Selon le secrétaire général adjoint de cette ONG qui œuvre pour la défense des droits des détenus au Gabon, cette décision a été accueillie avec enthousiasme tant par les prisonniers que par leurs familles. « Nous avons reçu plus de 500 appels de familles de détenus, s’interrogeant sur l’éligibilité de leurs proches », rapporte Firmin Ollo Obiang.
Il a également abordé les critères d’éligibilité et a plaidé en faveur des prisonniers détenus arbitrairement afin qu’ils bénéficient aussi de cette grâce présidentielle. « L’article 571 du code de procédure pénale de notre pays, tous les détenus devraient être éligibles à cette grâce, qu’ils soient en attente de jugement, condamnés ou incarcérés pour divers motifs », explique-t-il.

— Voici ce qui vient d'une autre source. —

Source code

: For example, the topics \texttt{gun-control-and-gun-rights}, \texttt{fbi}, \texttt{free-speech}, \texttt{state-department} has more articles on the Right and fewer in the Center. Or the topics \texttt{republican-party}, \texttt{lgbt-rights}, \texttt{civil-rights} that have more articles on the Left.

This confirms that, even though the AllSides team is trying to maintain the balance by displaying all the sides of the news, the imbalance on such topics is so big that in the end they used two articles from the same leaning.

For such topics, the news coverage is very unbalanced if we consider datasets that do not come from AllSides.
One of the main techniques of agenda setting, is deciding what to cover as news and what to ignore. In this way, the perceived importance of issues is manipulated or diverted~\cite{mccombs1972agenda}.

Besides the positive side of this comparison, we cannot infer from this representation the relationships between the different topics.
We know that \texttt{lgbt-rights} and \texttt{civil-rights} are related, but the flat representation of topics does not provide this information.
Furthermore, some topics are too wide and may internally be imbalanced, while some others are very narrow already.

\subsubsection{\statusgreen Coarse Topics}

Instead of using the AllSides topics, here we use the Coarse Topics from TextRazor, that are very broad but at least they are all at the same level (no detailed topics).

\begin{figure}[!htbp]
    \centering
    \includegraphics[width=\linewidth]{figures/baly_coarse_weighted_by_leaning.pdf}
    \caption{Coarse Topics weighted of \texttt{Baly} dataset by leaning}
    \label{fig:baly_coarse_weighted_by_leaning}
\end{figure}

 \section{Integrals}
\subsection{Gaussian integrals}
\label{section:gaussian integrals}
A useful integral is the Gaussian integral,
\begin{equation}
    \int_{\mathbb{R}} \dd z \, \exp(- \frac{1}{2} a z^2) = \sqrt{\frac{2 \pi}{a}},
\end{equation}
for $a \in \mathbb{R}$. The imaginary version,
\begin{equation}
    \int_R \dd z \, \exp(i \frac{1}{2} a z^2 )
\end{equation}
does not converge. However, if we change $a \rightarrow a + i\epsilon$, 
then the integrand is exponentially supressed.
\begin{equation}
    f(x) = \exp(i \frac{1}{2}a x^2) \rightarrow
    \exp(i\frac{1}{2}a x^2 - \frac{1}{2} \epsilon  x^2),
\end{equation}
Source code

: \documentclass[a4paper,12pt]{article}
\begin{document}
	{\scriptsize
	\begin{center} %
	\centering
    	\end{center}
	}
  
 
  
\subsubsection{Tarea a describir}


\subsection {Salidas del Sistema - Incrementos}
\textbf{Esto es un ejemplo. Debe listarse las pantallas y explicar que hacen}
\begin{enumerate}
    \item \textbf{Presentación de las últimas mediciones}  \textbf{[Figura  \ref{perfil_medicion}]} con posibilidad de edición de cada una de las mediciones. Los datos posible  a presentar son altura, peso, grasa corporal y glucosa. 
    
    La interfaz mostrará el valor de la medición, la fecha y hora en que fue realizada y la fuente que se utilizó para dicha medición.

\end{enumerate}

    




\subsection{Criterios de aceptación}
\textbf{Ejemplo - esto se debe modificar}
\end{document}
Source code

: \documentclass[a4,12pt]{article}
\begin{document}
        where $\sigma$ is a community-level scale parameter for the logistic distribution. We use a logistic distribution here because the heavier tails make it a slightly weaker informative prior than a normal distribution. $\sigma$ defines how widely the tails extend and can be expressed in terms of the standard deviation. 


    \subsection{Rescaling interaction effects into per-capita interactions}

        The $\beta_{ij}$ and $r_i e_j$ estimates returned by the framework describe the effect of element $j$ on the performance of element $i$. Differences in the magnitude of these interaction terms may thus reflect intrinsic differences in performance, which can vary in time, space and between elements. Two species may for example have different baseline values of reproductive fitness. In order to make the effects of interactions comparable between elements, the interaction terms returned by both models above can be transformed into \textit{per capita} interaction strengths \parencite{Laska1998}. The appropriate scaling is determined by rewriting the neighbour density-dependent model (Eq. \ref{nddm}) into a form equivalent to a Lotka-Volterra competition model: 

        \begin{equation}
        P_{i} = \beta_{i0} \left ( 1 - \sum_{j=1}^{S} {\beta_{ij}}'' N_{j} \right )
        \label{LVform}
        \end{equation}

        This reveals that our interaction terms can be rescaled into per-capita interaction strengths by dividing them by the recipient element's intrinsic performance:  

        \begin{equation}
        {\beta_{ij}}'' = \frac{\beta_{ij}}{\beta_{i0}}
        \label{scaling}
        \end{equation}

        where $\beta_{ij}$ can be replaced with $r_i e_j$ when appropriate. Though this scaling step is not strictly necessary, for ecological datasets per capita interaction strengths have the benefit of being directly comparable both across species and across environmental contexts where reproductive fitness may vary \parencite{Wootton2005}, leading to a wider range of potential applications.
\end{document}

Firmin Ollo Obiang insiste sur la nécessité de libérer tous ceux en détention arbitraire. « Ceux qui sont détenus arbitrairement doivent être libérés », plaide-t-il. Étant donné que cette décision devrait s’appliquer dans toutes les prisons du pays, il propose une répartition proportionnelle des libérations en fonction de la capacité de chaque prison et suggère l’implication des ONG de défense des droits des prisonniers tels que SOS Prisonniers dans le processus de sélection.
Le secrétaire général adjoint de SOS Prisonniers est revenu sur la question cruciale de la réinsertion des futurs graciés. Il préconise la création de « centres d’accueil de réadaptation des comportements » dans chaque province pour faciliter leur réadaptation dans la société. Pour prévenir la récidive, il recommande également des opportunités d’emploi pour ces individus.
Pour lui, l’insertion commence dans le cercle familial. Il appelle ainsi les familles à accueillir ces anciens détenus avec amour et joie, soulignant l’importance de leur intégration réussie dans la société pour éviter un retour à la criminalité. « Il est essentiel de leur montrer de l’amour pour qu’ils ne se sentent pas rejetés et ne considèrent pas un retour en prison comme une meilleure option », conclut-il.